劔沢の雪渓は毎年秋くらいまで残雪があり、真夏でも雪渓を歩くことがあります。
劔澤山荘の手前はよく雪渓が残っていて、真夏でも雪渓を横断する箇所ですが、傾斜がゆるくトレースがしっかりつけられているため、アイゼンなど特別な道具は必要ありません。僕のようにトレイルランシューズでも問題なく通過できます。
ただ、劔岳の上級者ルートのように、秋まで雪が残っていて傾斜が強い場所を横断するルートは、一般的には夏でもアイゼンとピッケルが必須でしょう。
剱澤山荘に到着!水を補給して一休み
剱山荘は休むことなく通過してしまいましたが、劔澤山荘では休憩し、水の補給をしてお菓子を食べました。この先、数時間は水場がないので貴重な水をタダで汲めるホットスポットでもあります。
また、剱沢のキャンプ場は眺めがとてもよく、特にここから見る劔岳の姿は個人的には北アルプスでもベストファイブに入ります!
剱沢を通る時は必ずここで休憩して眺めます。
真夏でも雪が残り、屹立とした劔岳の岩山と残雪、それに天気もよければ青空が広がり、最高の景色だと思います。
劔岳には怖いから登りたくないという方も、剱沢からこの絶景はオススメです。
百名山の立山へ
剱沢に到着したのがおよそ午前8時。

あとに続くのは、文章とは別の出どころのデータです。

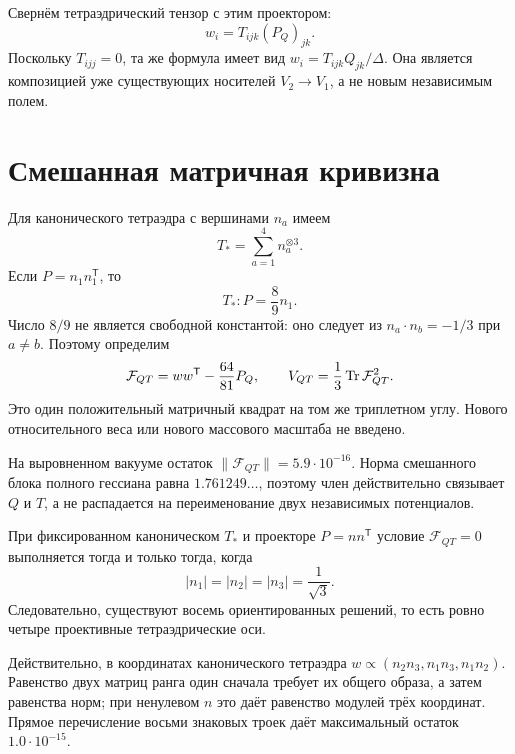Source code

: Свернём тетраэдрический тензор с этим проектором:
\begin{equation}
 w_i=T_{ijk}(P_Q)_{jk}.
 \label{eq:v6-coupled-composed-arrow}
\end{equation}
Поскольку $T_{ijj}=0$, та же формула имеет вид
$w_i=T_{ijk}Q_{jk}/\Delta$. Она является композицией уже существующих
носителей $V_2\to V_1$, а не новым независимым полем.

\section{Смешанная матричная кривизна}

Для канонического тетраэдра с вершинами $n_a$ имеем
\begin{equation}
 T_*=\sum_{a=1}^{4}n_a^{\otimes3}.
\end{equation}
Если $P=n_1n_1^{\mathsf T}$, то
\begin{equation}
 T_*:P=\frac89n_1.
 \label{eq:v6-tetrahedral-projector-contraction}
\end{equation}
Число $8/9$ не является свободной константой: оно следует из
$n_a\cdot n_b=-1/3$ при $a\ne b$. Поэтому определим
\begin{equation}
 \mathcal F_{QT}
 =ww^{\mathsf T}-\frac{64}{81}P_Q,
 \qquad
 V_{QT}=\frac13\Tr\mathcal F_{QT}^2.
 \label{eq:v6-coupled-mixed-curvature}
\end{equation}
Это один положительный матричный квадрат на том же триплетном углу.
Нового относительного веса или нового массового масштаба не введено.

На выровненном вакууме остаток
$\|\mathcal F_{QT}\|=5.9\cdot10^{-16}$. Норма смешанного блока полного
гессиана равна $1.761249\ldots$, поэтому член действительно связывает
$Q$ и $T$, а не распадается на переименование двух независимых
потенциалов.

\begin{proposition}
При фиксированном каноническом $T_*$ и проекторе $P=nn^{\mathsf T}$
условие $\mathcal F_{QT}=0$ выполняется тогда и только тогда, когда
\begin{equation}
 |n_1|=|n_2|=|n_3|=\frac1{\sqrt3}.
\end{equation}
Следовательно, существуют восемь ориентированных решений, то есть ровно
четыре проективные тетраэдрические оси.
\end{proposition}

Действительно, в координатах канонического тетраэдра
$w\propto(n_2n_3,n_1n_3,n_1n_2)$. Равенство двух матриц ранга один
сначала требует их общего образа, а затем равенства норм; при ненулевом
$n$ это даёт равенство модулей трёх координат. Прямое перечисление восьми
знаковых троек даёт максимальный остаток $1.0\cdot10^{-15}$.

0時頃には朝ごはんを食べていたのでお昼ご飯にしてもよかったものの、もう少し先まで行くことにしました。
剱沢から、今度は立山連峰に登り返し、百名山の雄山を目指しました。
劔岳を下ってきて、それと同じくらい登り返すのは精神的につらいです。
道脇の残雪をチラチラ眺めながら、時折つらくなったら立ち止まって振り返り劔岳を眺める、、、そんな感じの登りを繰り返して立山別山に到着。
立山別山に登って立山連峰の稜線に出ると、今度は室堂の方面の眺めがよく見えました。
室堂は、雷鳥平など平らな場所が多く、小さい残雪が多い特徴的な風景なのでわかりやすいです。また、温泉も湧いていてその煙が立っていました。硫黄の臭いも漂ってきたと記憶しています。
室堂へは富山県側からも長野県側からもバスで行くことができ、本格的な登山ができなくとも夏はお散歩気分でアルプスの風景を間近に見れます。
さて、立山連峰の稜線を進み雄山へと目指していましたが、お昼に差し掛かる頃から雲が出てきて標高の高い山頂部は雲の中に入ってしまいました。
天気がよいのは早朝から午前中の早い時間のみというのは夏の高山では普通のことです。
内蔵助雪渓というほぼ万年雪の大きな雪渓を左側に見ながら登っていくと、雲に覆われた大汝山と雄山が見えてきました。
剱沢を出ておよそ1時間半ほど経過し、立山連峰最高峰の標高3,015 mの大汝山に到着しました。
山頂は雲に包まれ展望は皆無、真夏にもかかわらず冷たい風がピューピュー吹いて体感温度はおよそ10℃以下。
風を防げる場所がないか探していると、大汝山の山頂に大汝休憩所という名の食事ができる山小屋がありました。体内のエネルギーが切れてきていることもあって、ここで昼飯を食べました。
温かいショウガうどんを食べて休んで座っていると、急激に強い眠気に襲われて10分ほど眠り、気合いを入れ直してザックを背負って寒い雲の中を進んで雄山を目指しました。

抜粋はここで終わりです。